Source data:

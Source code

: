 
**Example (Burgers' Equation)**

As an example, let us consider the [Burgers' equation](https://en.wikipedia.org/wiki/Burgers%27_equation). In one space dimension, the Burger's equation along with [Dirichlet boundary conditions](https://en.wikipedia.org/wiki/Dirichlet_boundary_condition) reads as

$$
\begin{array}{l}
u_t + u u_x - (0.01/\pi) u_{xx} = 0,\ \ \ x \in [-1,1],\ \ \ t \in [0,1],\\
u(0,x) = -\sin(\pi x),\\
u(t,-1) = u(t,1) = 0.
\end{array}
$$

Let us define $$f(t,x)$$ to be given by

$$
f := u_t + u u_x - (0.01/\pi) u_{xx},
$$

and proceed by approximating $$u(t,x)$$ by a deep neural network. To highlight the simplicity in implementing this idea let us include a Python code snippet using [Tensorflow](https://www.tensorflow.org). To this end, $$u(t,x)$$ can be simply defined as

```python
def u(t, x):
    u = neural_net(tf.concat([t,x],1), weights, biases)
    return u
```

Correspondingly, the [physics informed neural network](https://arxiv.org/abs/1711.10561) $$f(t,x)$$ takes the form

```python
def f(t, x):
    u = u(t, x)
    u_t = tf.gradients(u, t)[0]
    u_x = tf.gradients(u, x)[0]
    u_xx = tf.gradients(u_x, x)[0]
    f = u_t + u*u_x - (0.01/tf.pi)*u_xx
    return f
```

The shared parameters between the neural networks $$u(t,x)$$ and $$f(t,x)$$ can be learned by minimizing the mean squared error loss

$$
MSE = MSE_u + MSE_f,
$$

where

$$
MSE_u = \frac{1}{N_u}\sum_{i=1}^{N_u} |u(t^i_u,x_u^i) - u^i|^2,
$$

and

_What to do_
Starting with the line that contains "u(0,x) = -\sin(\pi x),\\", restate every line through the end of the records above, exactly and with no other lines.

_Solution_
u(0,x) = -\sin(\pi x),\\
u(t,-1) = u(t,1) = 0.
\end{array}
$$

Let us define $$f(t,x)$$ to be given by

$$
f := u_t + u u_x - (0.01/\pi) u_{xx},
$$

and proceed by approximating $$u(t,x)$$ by a deep neural network. To highlight the simplicity in implementing this idea let us include a Python code snippet using [Tensorflow](https://www.tensorflow.org). To this end, $$u(t,x)$$ can be simply defined as

```python
def u(t, x):
    u = neural_net(tf.concat([t,x],1), weights, biases)
    return u
```

Correspondingly, the [physics informed neural network](https://arxiv.org/abs/1711.10561) $$f(t,x)$$ takes the form

```python
def f(t, x):
    u = u(t, x)
    u_t = tf.gradients(u, t)[0]
    u_x = tf.gradients(u, x)[0]
    u_xx = tf.gradients(u_x, x)[0]
    f = u_t + u*u_x - (0.01/tf.pi)*u_xx
    return f
```

The shared parameters between the neural networks $$u(t,x)$$ and $$f(t,x)$$ can be learned by minimizing the mean squared error loss

$$
MSE = MSE_u + MSE_f,
$$

where

$$
MSE_u = \frac{1}{N_u}\sum_{i=1}^{N_u} |u(t^i_u,x_u^i) - u^i|^2,
$$

and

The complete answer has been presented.